(Saved data entries)
* * * *

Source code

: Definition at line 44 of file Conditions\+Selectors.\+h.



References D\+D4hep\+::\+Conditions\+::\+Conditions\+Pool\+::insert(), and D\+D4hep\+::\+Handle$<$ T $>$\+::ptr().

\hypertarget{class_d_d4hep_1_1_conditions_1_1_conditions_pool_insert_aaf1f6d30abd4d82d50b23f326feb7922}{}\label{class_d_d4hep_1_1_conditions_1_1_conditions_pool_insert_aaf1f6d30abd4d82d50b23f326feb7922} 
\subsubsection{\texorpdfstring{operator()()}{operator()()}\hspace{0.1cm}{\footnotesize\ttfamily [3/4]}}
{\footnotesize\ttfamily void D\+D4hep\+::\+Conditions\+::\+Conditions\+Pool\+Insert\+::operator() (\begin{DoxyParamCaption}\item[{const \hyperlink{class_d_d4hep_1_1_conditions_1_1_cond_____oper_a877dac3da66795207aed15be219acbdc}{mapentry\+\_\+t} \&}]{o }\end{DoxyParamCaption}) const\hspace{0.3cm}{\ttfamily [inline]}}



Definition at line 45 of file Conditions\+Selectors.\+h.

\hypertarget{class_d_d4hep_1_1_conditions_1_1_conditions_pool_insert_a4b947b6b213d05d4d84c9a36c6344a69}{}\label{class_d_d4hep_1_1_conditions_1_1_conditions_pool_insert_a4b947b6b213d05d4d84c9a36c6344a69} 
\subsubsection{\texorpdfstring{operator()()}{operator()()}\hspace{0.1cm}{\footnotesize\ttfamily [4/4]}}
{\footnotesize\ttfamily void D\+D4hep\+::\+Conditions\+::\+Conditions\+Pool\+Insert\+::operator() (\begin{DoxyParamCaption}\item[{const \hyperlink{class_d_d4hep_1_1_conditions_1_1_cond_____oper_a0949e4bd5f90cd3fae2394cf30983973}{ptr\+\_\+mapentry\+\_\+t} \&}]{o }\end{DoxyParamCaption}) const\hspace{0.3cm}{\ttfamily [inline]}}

* * * *

__Task to complete__:
From the entries, copy every line in which the word "file" occurs.

__Answer space__:
: Definition at line 44 of file Conditions\+Selectors.\+h.
Definition at line 45 of file Conditions\+Selectors.\+h.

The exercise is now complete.